─── EXERCISE INPUT ───

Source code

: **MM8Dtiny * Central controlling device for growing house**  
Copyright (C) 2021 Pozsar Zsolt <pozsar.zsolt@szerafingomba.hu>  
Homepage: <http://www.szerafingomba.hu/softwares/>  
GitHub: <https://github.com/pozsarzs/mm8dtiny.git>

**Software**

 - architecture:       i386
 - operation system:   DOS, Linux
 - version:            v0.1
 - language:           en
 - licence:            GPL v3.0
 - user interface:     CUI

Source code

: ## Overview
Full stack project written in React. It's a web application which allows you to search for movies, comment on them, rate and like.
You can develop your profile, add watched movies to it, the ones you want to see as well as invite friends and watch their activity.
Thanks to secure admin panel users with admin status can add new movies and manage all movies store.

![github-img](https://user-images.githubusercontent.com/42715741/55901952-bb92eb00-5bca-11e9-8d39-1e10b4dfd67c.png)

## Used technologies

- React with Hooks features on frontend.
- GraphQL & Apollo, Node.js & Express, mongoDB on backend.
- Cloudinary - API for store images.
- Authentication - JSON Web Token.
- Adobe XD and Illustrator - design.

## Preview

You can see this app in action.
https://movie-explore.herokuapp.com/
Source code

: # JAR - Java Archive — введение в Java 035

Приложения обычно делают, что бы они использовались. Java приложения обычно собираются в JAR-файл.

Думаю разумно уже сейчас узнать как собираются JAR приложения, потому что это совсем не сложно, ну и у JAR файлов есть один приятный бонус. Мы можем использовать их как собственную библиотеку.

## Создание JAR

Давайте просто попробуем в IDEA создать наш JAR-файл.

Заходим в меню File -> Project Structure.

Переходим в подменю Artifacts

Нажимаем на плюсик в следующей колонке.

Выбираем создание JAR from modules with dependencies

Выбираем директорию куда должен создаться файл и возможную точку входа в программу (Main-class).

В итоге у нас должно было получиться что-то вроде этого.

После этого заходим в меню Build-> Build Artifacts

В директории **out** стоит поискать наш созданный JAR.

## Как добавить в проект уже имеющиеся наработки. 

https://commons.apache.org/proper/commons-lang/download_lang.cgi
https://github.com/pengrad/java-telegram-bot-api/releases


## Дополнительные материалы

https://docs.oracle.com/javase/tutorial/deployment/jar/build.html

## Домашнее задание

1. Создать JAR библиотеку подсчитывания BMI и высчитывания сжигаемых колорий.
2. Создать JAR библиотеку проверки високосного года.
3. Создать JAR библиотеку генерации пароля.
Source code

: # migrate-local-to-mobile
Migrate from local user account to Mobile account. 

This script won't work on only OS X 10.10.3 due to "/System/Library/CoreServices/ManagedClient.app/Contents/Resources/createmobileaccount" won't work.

───

> WORK TASK
Repeat the records word for word.

> ANSWER AREA
Source code

: **MM8Dtiny * Central controlling device for growing house**  
Copyright (C) 2021 Pozsar Zsolt <pozsar.zsolt@szerafingomba.hu>  
Homepage: <http://www.szerafingomba.hu/softwares/>  
GitHub: <https://github.com/pozsarzs/mm8dtiny.git>

**Software**

 - architecture:       i386
 - operation system:   DOS, Linux
 - version:            v0.1
 - language:           en
 - licence:            GPL v3.0
 - user interface:     CUI

Source code

: ## Overview
Full stack project written in React. It's a web application which allows you to search for movies, comment on them, rate and like.
You can develop your profile, add watched movies to it, the ones you want to see as well as invite friends and watch their activity.
Thanks to secure admin panel users with admin status can add new movies and manage all movies store.

![github-img](https://user-images.githubusercontent.com/42715741/55901952-bb92eb00-5bca-11e9-8d39-1e10b4dfd67c.png)

## Used technologies

- React with Hooks features on frontend.
- GraphQL & Apollo, Node.js & Express, mongoDB on backend.
- Cloudinary - API for store images.
- Authentication - JSON Web Token.
- Adobe XD and Illustrator - design.

## Preview

You can see this app in action.
https://movie-explore.herokuapp.com/
Source code

: # JAR - Java Archive — введение в Java 035

Приложения обычно делают, что бы они использовались. Java приложения обычно собираются в JAR-файл.

Думаю разумно уже сейчас узнать как собираются JAR приложения, потому что это совсем не сложно, ну и у JAR файлов есть один приятный бонус. Мы можем использовать их как собственную библиотеку.

## Создание JAR

Давайте просто попробуем в IDEA создать наш JAR-файл.

Заходим в меню File -> Project Structure.

Переходим в подменю Artifacts

Нажимаем на плюсик в следующей колонке.

Выбираем создание JAR from modules with dependencies

Выбираем директорию куда должен создаться файл и возможную точку входа в программу (Main-class).

В итоге у нас должно было получиться что-то вроде этого.

После этого заходим в меню Build-> Build Artifacts

В директории **out** стоит поискать наш созданный JAR.

## Как добавить в проект уже имеющиеся наработки. 

https://commons.apache.org/proper/commons-lang/download_lang.cgi
https://github.com/pengrad/java-telegram-bot-api/releases


## Дополнительные материалы

https://docs.oracle.com/javase/tutorial/deployment/jar/build.html

## Домашнее задание

1. Создать JAR библиотеку подсчитывания BMI и высчитывания сжигаемых колорий.
2. Создать JAR библиотеку проверки високосного года.
3. Создать JAR библиотеку генерации пароля.
Source code

: # migrate-local-to-mobile
Migrate from local user account to Mobile account. 

This script won't work on only OS X 10.10.3 due to "/System/Library/CoreServices/ManagedClient.app/Contents/Resources/createmobileaccount" won't work.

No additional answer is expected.